In mythology Venus is the Roman parallel to the Greek Aphrodite. But Venus is somewhat more subdued than Aphrodite.
Venus is a goddess of seduction and, in one set of rites and myths, she is associated with Roman wine fesitvals (Vinalia). In this festival she’s seen as a mediator between Jupiter and the Roman people.
She is also the mother of Aeneas, who according to the poet Vergil, is the founder of Rome. In a sense, then, Venus was regarded as the mother of Rome.
But she was no chaste mother. Her name literally means sex, and she was the lover of Mars, who with the mortal Rhea Silva begat the twin brothers Romulus and Remus.
Since Rome was named after Romulus, who after disposing of Remus became the first ruler of Rome, Venus plays a kind of dual role in the founding of Rome. As such, she was given a sacred solemnity among the Romans that Aphrodite never enjoyed among the Greeks.
Venus’ first known temple was built shortly after 295 BCE. And despite New Age and Jungian attempts to treat her as some kind of pristine archetype, and others’ attempts to link her to the Vedic term for desire, her historical roots remain obscure.

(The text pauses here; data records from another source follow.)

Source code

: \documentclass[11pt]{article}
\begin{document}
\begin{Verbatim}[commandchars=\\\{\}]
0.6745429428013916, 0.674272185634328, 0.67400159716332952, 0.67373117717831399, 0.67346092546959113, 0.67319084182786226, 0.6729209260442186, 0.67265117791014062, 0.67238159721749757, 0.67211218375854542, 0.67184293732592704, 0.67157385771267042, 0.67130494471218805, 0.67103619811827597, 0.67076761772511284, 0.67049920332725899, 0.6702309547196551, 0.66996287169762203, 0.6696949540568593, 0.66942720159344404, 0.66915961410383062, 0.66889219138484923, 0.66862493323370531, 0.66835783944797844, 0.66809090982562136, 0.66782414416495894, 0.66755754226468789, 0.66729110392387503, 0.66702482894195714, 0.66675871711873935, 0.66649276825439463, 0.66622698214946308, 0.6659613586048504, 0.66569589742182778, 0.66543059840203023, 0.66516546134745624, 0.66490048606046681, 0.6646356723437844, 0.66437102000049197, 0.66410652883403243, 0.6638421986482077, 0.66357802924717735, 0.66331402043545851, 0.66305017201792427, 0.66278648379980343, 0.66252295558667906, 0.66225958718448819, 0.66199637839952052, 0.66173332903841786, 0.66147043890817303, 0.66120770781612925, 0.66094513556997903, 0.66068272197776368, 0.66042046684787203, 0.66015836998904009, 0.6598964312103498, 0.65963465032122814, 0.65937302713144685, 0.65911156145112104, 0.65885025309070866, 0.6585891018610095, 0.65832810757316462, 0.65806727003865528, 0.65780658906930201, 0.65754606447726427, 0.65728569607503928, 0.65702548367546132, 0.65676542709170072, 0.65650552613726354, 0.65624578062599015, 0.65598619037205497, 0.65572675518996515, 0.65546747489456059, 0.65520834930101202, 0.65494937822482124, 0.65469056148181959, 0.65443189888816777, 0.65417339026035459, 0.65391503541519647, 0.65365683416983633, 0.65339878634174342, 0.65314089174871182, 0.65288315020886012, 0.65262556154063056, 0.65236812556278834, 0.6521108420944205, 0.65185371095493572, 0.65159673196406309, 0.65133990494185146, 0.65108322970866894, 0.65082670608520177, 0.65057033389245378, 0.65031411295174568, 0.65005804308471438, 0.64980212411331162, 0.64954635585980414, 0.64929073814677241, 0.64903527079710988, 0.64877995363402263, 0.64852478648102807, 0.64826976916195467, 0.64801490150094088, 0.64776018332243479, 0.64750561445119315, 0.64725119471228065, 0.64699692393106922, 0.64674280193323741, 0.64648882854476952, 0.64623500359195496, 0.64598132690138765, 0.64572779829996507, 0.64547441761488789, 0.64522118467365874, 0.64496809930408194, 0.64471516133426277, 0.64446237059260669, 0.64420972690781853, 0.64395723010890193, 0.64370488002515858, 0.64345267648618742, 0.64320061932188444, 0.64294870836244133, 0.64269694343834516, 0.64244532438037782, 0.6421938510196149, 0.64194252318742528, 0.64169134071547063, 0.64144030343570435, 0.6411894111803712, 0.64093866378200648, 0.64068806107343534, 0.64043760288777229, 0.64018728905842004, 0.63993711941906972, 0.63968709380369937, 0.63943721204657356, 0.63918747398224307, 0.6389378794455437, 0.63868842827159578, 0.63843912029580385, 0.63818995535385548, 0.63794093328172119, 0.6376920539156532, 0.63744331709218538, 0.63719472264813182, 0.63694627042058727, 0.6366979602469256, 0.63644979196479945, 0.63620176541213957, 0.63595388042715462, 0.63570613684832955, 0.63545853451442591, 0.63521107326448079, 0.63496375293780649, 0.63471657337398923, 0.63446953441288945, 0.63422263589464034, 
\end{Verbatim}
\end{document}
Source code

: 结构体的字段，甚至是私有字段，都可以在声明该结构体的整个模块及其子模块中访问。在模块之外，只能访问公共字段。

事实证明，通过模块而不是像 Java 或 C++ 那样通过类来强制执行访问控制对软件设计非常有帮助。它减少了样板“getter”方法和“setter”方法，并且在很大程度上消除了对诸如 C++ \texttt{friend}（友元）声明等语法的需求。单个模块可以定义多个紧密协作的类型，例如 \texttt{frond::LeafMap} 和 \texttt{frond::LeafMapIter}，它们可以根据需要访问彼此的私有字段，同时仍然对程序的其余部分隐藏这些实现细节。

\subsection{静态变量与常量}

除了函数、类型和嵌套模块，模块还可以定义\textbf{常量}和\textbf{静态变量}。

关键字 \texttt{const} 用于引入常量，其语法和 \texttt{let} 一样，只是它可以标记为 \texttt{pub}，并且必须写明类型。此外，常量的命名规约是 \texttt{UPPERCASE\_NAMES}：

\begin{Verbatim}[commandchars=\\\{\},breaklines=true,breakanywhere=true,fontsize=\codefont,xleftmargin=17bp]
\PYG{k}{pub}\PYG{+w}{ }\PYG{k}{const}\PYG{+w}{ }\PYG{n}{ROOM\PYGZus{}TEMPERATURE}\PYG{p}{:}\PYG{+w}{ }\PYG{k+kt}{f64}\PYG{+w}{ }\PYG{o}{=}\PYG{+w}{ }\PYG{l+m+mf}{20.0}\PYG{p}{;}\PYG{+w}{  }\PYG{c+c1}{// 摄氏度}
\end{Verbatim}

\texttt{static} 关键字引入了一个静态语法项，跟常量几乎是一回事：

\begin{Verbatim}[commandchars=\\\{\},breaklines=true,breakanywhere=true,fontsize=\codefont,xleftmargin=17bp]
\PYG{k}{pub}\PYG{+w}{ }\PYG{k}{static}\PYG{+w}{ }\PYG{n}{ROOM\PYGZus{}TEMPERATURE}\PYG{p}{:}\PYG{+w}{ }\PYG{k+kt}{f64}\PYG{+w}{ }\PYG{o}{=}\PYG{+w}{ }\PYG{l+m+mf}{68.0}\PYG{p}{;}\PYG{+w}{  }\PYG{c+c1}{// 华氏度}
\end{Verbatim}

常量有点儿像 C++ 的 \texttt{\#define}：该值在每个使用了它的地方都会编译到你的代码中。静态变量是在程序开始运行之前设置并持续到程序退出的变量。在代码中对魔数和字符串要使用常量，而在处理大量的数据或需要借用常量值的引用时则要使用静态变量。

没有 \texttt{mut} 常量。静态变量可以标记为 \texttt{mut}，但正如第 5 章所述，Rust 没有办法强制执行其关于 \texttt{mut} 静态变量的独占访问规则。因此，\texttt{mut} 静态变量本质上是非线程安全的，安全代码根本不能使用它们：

However, her character did develop, as most mythic entities do, in step with the sociopolitical changes in Rome. The influential aristocrat Sulla called her his “Protectress” and, by the time of the Roman Empire, Venus was incorporated into the official pantheon.
In astronomy Venus is the second planet from our sun. Due to its brightness, Venus looks like a star and is called the “morning star” or “evening star.” Venus is also the hottest planet in the solar system. It’s not the closest but its composition contributes to its high heat.